With an international and transdisciplinary team comprising researchers, photojournalists, artists, communicators, and museum curators from Ethiopia, Egypt, Sudan, Italy, and the Netherlands, we have been studying the role of media, science communication, and representations of the river, and how these influence understandings about contemporary water issues or shape diplomatic negotiations.

Our findings: representations matter and shape emotions

We have learned that the Nile holds a deep symbolic meaning for all the riparian countries in terms of national identities, religion, history, popular and material culture. This contributes to collective emotions about the river and its infrastructures.
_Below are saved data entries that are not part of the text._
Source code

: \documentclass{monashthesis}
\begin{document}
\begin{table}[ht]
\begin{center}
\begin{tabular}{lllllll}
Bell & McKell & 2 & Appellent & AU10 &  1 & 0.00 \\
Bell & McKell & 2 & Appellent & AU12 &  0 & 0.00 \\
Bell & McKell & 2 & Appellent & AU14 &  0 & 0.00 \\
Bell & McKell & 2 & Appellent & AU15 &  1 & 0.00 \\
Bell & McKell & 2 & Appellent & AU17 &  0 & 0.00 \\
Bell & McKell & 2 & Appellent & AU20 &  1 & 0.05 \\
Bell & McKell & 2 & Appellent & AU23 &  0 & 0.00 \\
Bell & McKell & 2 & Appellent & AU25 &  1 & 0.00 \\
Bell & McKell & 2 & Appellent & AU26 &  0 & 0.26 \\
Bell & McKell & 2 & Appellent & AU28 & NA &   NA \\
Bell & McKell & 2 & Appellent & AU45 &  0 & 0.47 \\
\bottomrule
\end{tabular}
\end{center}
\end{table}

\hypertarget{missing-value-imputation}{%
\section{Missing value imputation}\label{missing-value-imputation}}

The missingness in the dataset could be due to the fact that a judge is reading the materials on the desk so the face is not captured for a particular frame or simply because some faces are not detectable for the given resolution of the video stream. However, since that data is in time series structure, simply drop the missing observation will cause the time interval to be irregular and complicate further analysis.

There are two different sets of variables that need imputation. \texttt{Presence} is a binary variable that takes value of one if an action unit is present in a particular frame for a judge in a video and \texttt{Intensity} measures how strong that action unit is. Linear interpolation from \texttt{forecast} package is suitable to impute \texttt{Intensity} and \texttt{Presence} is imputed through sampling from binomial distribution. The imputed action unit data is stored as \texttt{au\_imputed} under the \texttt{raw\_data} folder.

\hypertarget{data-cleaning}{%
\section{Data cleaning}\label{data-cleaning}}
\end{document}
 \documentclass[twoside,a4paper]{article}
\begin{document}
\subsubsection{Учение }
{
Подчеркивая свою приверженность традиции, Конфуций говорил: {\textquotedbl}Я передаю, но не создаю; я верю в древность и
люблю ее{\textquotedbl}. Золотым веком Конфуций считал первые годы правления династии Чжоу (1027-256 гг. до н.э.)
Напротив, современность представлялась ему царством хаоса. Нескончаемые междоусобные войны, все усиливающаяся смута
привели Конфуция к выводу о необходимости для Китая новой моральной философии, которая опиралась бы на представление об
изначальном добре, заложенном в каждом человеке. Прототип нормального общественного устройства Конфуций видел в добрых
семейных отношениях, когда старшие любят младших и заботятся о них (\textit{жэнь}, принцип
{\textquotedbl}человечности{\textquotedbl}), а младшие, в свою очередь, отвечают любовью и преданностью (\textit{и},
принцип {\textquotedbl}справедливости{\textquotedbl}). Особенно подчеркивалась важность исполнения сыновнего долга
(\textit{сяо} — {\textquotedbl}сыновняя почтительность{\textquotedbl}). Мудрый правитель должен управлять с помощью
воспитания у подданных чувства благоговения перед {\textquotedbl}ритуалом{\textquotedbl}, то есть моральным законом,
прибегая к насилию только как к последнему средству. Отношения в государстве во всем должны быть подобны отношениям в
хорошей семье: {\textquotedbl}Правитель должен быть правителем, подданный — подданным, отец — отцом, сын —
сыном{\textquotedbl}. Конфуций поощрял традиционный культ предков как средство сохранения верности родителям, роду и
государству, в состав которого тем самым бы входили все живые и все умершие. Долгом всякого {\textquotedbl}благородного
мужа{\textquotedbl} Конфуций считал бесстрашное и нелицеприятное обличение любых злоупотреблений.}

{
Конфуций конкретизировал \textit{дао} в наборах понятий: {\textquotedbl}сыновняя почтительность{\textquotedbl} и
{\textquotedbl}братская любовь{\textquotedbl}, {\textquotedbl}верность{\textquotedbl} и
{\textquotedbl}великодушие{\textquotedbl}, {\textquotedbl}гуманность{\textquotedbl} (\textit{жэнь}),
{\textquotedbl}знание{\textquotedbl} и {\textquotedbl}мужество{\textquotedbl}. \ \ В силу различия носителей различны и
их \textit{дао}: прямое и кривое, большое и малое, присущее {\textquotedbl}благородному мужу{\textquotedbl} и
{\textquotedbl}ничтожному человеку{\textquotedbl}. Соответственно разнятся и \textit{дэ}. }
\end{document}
These cultural aspects are linked to the river ecology and physical properties. For instance, since the Nile contributes to soil erosion and flushes away Ethiopia’s land, contributing instead to the fertility of downstream countries, it has been depicted as a traitor in Ethiopian popular songs and poems. The construction of the GERD has changed this narrative, and now the river is celebrated as a son coming back home and taking part in the development of the country.

Narratives and representation are not neutral; they are shaped by power relations. In the case of the Nile, they are often caught in what we call the ‘nation trap’: the three riparian countries are represented as unitarian and homogeneous actors who speak with one voice and have one “national interest”. The voice is often that of the government, and it gets hardly challenged in national debates. Often, the controversy is depicted as a mere bilateral issue between Ethiopia and Egypt, overlooking the fact that Sudan lies in the middle. Including Sudan in the picture allows for a more comprehensive account of the issue, discussing both the benefits and risks of the dam.

Media representations influence collective emotions. For instance, the GERD generates anger and pride among the Ethiopian public opinion, and fear in the Egyptian ones. These emotions contribute to shaping narratives, such as the exaggeration of the dam’s benefits in Ethiopia or its risks and impact in Egypt.

However, emotions remain a neglected issue in water diplomacy, both among practitioners, diplomats, and researchers. Besides the collective emotions elicited by the river and its infrastructure, we should also consider the emotions of the diplomats involved in the negotiations and those of the scientists studying these dams.

When it comes to popular culture and narratives, scholars are not mere external observers. We are also consumers and sometimes (co)producers of such narratives. This position, together with the emotions that it brings, should be explicitly acknowledged and critically reflected upon to inform researchers’ contributions to water diplomacy.

As scientists, researchers, and science communicators, we can contribute to dialogue over shared waters. Our experience shows the potential for trans-disciplinary collaborations and co-production of knowledge across the media and academia. For instance, through the #EverydayNile photo-journalism project, we learned that photos can be an effective tool to promote empathy and dialogic conversations over shared waters, across countries, disciplines, professions, and water users.

Our research indicates that when negotiating over the GERD and the Nile River, the three countries are not merely discussing water flows or the operation of a dam; rather, they engage with political identities, nation-building projects, popular imaginaries, and collective emotions associated with the river.

This conclusion suggests the need to better incorporate emotions in water diplomacy theory and practice, for instance, by designing tools to conduct an emotional impact assessment of large dams, as is already done for the environmental and social impact.

As journalists, researchers, and practitioners, we should become more aware of how our representations of the river contribute to these emotions and shape negotiations over shared waters.